Saudi and US investigators have determined “with very high probability” that the weekend attack on the Saudi oil industry was launched from an Iranian base in Iran close to the border with Iraq, according to a source familiar with the investigation.
The attack involved cruise missiles flying at low altitude, the source said, and their trajectory was from the north of the Abqaiq complex, which was struck by more than a dozen projectiles in the early hours of Saturday morning. The source added that there is absolutely no indication that these missiles came from a southern area and especially not one as far as Yemen.
The missiles, according to the investigators’ current assessment, flew over southern Iraq and through Kuwaiti airspace before reaching their targets. The trajectory would imply that the launch point of the attack was being masked.

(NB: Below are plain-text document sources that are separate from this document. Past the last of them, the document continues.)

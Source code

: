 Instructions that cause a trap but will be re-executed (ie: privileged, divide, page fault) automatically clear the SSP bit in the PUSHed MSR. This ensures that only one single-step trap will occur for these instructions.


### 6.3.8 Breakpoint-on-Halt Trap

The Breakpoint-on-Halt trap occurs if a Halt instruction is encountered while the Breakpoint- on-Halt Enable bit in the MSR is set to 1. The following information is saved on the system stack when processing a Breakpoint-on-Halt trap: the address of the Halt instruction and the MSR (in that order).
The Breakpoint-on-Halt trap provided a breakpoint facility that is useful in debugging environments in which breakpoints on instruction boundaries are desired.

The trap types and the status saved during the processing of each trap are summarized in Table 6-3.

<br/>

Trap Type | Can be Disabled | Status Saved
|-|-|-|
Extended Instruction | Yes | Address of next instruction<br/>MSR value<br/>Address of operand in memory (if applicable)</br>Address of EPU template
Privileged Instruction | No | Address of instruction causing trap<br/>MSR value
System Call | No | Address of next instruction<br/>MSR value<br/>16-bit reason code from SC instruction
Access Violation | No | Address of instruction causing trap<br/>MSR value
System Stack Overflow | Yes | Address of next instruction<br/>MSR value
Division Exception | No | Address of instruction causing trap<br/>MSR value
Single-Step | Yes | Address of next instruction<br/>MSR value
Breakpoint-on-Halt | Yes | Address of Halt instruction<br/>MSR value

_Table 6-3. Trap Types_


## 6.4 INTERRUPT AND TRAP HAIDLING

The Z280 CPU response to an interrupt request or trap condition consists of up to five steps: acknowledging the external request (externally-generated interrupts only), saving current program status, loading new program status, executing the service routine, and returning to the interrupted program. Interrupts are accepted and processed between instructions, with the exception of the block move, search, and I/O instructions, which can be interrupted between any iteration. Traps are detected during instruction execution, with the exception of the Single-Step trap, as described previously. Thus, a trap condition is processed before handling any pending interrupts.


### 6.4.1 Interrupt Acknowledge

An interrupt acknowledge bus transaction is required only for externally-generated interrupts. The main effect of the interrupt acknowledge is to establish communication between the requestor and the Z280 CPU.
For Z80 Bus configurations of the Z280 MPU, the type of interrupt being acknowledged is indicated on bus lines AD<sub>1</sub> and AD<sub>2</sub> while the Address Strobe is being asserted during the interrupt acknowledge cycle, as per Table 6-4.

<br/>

Kuwait on Monday announced it had launched an investigation into reports of sightings of drones or missiles shortly before the Saudi targets were hit.
CNN was trying to reach Iran and the US Department of Defense for comment.
On Saturday, the Yemen-based Houthis — backed by Iran — took responsibility for the attacks and claimed to have used ten drones to hit the Saudi oil targets. But the US and the Saudis have discounted the claims.
A US official told CNN on Monday that the US has assessed that the attack originated from inside Iran, the official spoke on condition of anonymity because they were not authorized to speak to the press.
The source told CNN that US weapons system investigators are in Saudi Arabia to assist in the investigation, and to establish how many missiles struck the two complexes — Abqaiq and the Khurais oilfield — as well as the design of the missiles. This would help determine the origin of the technology involved and which country possesses it.
So far, no evidence has been made public, however that task may be made easier for investigators by the fact that some of the missiles failed to reach their targets, the source said, and wreckage was recovered from the desert.
“Some are in a good enough state to determine their origins,” the source added.
Since the accusation was first leveled by US Secretary of State Mike Pompeo that Iran was behind the attack, the country has consistently denied it.
Responding to Pompeo’s weekend accusation, Iranian foreign ministry spokesman Abbas Mousavi said “such blind accusations and inappropriate comments in a diplomatic context are incomprehensible and meaningless.”
Iranian Foreign Minister Javad Zarif said Pompeo turned to “max deceit” in blaming Iran for the attack.